Unwelcome sexual or sex/gender-based conduct that reasonably could or does limit or deny a person’s access to the recipient’s education program or activity.

Twenty-five simple, elegant words. No fluff. We don’t need to bog ourselves down with endless debates about severity. The outcome is the answer. If denial of access is the whole point of Title IX, make denial of access the litmus test for whether verbal or physical conduct crosses the line to create a hostile environment. If, based on the respondent’s conduct, a reasonable person would experience limitation or denial of access on the basis of sex, that’s enough to prove a violation.

But don’t we need SPOO to keep educational entities from violating First Amendment rights? I don’t think so. Congress included protection from denial of educational access when it wrote Title IX, and that standard bakes SPOO in already, without needing to be explicit about it. Objectively, physical or verbal conduct won’t be actionable without a discriminatory effect, and the First Amendment protects offensive speech, but not when it reasonably could or does cause actual programmatic deprivation.

Conduct that is not severe or pervasive won’t be enough to cause a limitation or denial of access. And the reasonable person standard (problematic though it is) is the best tool we have to ensure that someone’s overreaction to being called “honey” won’t be actionable as sexual harassment. Should you call women in your division honey? Certainly not. But a reasonable woman employee is not deprived of educational or employment access by being referred to as “honey,” even repeatedly. Being sexist does not necessarily equate to being discriminatory on the basis of sex.

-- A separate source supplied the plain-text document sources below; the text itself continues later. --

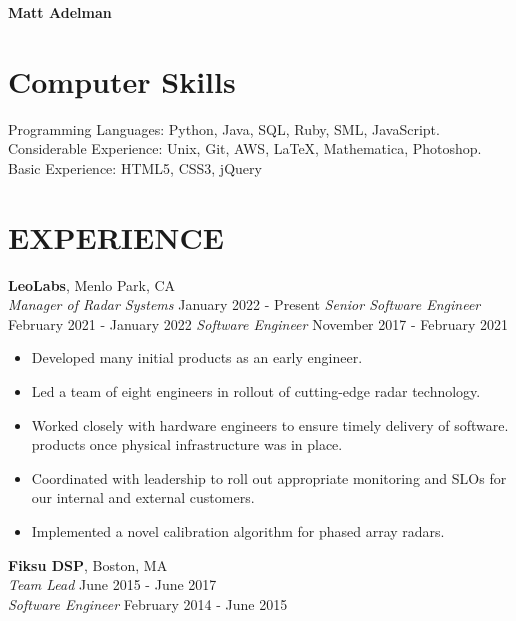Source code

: \documentclass[11pt]{res} %
\begin{document}
{\bf\Large Matt Adelman}

\address{2394 Williams Street $\bullet$ Palo Alto, CA 94306 \\
        (201) 323-2719 $\bullet$ mxadelman@gmail.com}

\address{}

\begin{resume}

\section{Computer Skills}
Programming Languages: Python, Java, SQL, Ruby, SML, JavaScript.\\
Considerable Experience: Unix, Git, AWS, \LaTeX,
Mathematica, Photoshop.\\
Basic Experience: HTML5, CSS3, jQuery

\section{EXPERIENCE}
{\bf LeoLabs}, Menlo Park, CA\\
{\it Manager of Radar Systems} \hfill January 2022 - Present\!
{\it Senior Software Engineer} \hfill February 2021 - January 2022\!
{\it Software Engineer} \hfill November 2017 - February 2021\!

\vspace{0.01in} %
   \begin{itemize} \itemsep -2pt  %
   \item Developed many initial products as an early engineer.
   \item Led a team of eight engineers in rollout of cutting-edge radar technology.
   \item Worked closely with hardware engineers to ensure timely delivery of software.
     products once physical infrastructure was in place.
   \item Coordinated with leadership to roll out appropriate monitoring and SLOs for our
     internal and external customers.
   \item Implemented a novel calibration algorithm for phased array radars.
   \end{itemize}

{\bf Fiksu DSP}, Boston, MA\\
{\it Team Lead} \hfill June 2015 - June 2017 \\
{\it Software Engineer} \hfill February 2014 - June 2015\!


\end{resume}
\end{document}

Does this analysis mean that sexual harassment (as I have redefined it here) functions as an exception to the First Amendment, similar to defamatory speech, words that incite imminent unlawful action, and the like? Yes, I think it does. I’m not creating that exception; Congress did when it codified Title IX. I don’t want anyone to think that any definition of sexual harassment can or should be used to circumvent First Amendment protections. If you are a public school (or a private school in California because of the Leonard Law), you need to train your Title IX team and work with legal counsel to ensure that you don’t interpret any sexual harassment policy to violate the free speech rights of any member of your community.

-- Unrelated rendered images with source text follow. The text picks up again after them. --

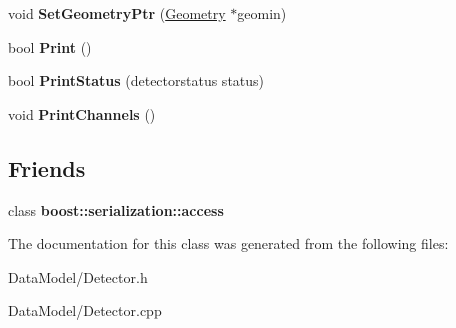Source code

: \begin{DoxyCompactItemize}
\item 
\hypertarget{classDetector_a314120e55ef11500f7e0463e94ae37bb}{void {\bfseries Set\-Geometry\-Ptr} (\hyperlink{classGeometry}{Geometry} $\ast$geomin)}\label{classDetector_a314120e55ef11500f7e0463e94ae37bb}

\item 
\hypertarget{classDetector_a89a77c0af830a448ab599e9cfce4a2d8}{bool {\bfseries Print} ()}\label{classDetector_a89a77c0af830a448ab599e9cfce4a2d8}

\item 
\hypertarget{classDetector_a4fced6fd118fe1371ee7e7193c666710}{bool {\bfseries Print\-Status} (detectorstatus status)}\label{classDetector_a4fced6fd118fe1371ee7e7193c666710}

\item 
\hypertarget{classDetector_af25e30e52b653b1380743676322f88ea}{void {\bfseries Print\-Channels} ()}\label{classDetector_af25e30e52b653b1380743676322f88ea}

\end{DoxyCompactItemize}
\subsection*{Friends}
\begin{DoxyCompactItemize}
\item 
\hypertarget{classDetector_ac98d07dd8f7b70e16ccb9a01abf56b9c}{class {\bfseries boost\-::serialization\-::access}}\label{classDetector_ac98d07dd8f7b70e16ccb9a01abf56b9c}

\end{DoxyCompactItemize}


The documentation for this class was generated from the following files\-:\begin{DoxyCompactItemize}
\item 
Data\-Model/Detector.\-h\item 
Data\-Model/Detector.\-cpp\end{DoxyCompactItemize}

The Department of Education is now poised to re-write the definition of sexual harassment, yet again. They’ve proposed a hybrid of SORP and my proposed impact/effect language from above. Maybe as the result of the rulemaking process and the comments submitted (including this Tip of the Week), the Department will realize it doesn’t need SORP at all and finally free us up to analyze harassing speech and conduct by its effect on access, which is really the whole point.